I wanted that traditional pumpkin pie flavor, nothing fancy and ‘gourmet’, just good ol’ pumpkin pie. My family has always used the Libby’s brand pumpkin pie filling, so I went to their recipe, tweaked things a bit to fit our dietary desires and below are the results.
I am in pumpkin pie heaven and I hope you are, too... get out your sporks and dig in!
Sugar-free, Dairy-free, Gluten-free
1/4 tsp stevia powder
1 1/2 tsp cinnamon
3/4 tsp ground ginger
1/4 tsp ground cloves
1/8 tsp fresh grated nutmeg
1 tsp kosher flake salt
2 large eggs
15 oz can pumpkin purée
14 oz can coconut milk
Preheat oven to 425 degrees. Mix stevia, salt & spices in small dish, set aside. Beat eggs in large bowl, stir in pumpkin and spices. Stir in coconut milk. Place Six 4oz ramekins, lightly greased with coconut oil, in baking dish and fill with custard mix. Pour 1 inch boiling water into baking dish around ramekins and bake at 425 for 10 minutes. Reduce heat to 350 bake 15-20 minutes, until still a bit wobbly in the center. Turn oven off, crack door and let rest 5 minutes. Remove from oven and immediately take out of the water bath and set on a rack to cool. Serve warm or chilled, with or without whipped cream.
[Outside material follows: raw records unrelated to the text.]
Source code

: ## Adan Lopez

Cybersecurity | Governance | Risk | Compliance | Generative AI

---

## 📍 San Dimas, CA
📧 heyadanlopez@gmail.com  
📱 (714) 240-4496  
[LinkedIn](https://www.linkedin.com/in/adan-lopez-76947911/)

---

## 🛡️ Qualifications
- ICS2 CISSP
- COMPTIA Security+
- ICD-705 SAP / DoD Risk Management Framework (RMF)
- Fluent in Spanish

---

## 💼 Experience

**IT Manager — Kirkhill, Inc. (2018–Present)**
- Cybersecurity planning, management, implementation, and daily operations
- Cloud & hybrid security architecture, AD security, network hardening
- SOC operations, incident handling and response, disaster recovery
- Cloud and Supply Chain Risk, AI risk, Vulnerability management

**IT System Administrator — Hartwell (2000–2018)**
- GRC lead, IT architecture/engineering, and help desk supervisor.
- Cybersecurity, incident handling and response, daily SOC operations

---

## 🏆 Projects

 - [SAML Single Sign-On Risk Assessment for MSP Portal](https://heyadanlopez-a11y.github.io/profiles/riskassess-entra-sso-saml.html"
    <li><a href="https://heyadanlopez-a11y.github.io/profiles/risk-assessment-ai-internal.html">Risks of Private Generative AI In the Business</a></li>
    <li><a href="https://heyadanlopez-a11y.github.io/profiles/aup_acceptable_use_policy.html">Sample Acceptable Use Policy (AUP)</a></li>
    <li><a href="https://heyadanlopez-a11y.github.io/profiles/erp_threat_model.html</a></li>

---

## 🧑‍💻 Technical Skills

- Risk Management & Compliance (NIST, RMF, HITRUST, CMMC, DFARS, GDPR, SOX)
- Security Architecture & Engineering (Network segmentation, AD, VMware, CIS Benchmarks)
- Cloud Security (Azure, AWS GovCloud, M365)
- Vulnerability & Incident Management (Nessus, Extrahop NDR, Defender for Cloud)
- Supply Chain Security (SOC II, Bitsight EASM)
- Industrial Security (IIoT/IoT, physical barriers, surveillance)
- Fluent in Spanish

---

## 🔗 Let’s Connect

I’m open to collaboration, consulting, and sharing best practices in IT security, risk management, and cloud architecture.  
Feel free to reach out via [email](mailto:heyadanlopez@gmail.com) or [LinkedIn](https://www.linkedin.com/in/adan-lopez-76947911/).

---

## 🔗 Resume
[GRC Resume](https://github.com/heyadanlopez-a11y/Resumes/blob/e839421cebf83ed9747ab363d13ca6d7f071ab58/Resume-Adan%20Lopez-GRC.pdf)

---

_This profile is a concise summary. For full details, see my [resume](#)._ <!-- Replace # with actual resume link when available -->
(11/5/2011 edit: Check out the Spiced Chocolate Version and alternative baking method!)
Here we go with another round of Q and A...
I don’t have stevia powder, can I use something else?
You can use whatever sweetener of choice you would desire in the amount you desire. The original recipe from Libby’s called for 3/4 cup sugar. The 1/4 tsp of stevia powder is equivalent to about 1/4 to 1/3 cup of sugar in sweetness. Feel free to use sugar, honey, agave syrup, maple syrup, etc from 1/4 to 3/4 cups. The coconut milk has quite a bit of sweetness to it, which is why I was able to cut back on how much sweetness needed to be added.
Sure, that would be much easier! You will need 2 1/2 tsp of pumpkin pie spice instead of the individually listed spices. Libby’s recipe doesn’t call for nutmeg, but I thought a little bit would add a nice touch. Freshly grated nutmeg tastes quite different than ground nutmeg from the jar. You don’t need a fancy nutmeg grating contraption, simply use a microplane to grate however much you desire from the whole nutmegs. Whole nutmegs keep for a very long time compared to ground nutmeg.
I don’t have kosher flake salt, can I use table salt?
Of course you can, just cut the measurement to 1/2 tsp salt.
You sure can. I hadn’t used Betsy (my Kitchenaid mixer) in a while. It was probably a bit of overkill in the power tool department for this recipe, but I missed her. The coconut milk doesn’t mix in quite as easily as the original recipe's choice of condensed milk, but that just means you get more of a workout whisking it in.
Won’t this taste like coconut because of all that coconut milk?
Surprisingly not! I always worry about that in recipes that substitute coconut milk. I think pumpkin and all the spices are much stronger flavors and why this works. For those of you new to coconut milk, it tends to form a thick, hearty layer on top, with a thin watery layer on the bottom. This often results in me trying to pry the thick layer out of the can while simultaneously applying enough force for the watery layer to come squirting out and dousing my face with coconut liquid. If I was smart, I would remember this each time and slide a knife down the side and into the thick layer so I could gently pour out the thinner liquid without the mess, then remove the thick layer. Unfortunately, I forget this most times. If you happen to lose a little of the thin liquid because of this, don’t worry, it will still turn out fine!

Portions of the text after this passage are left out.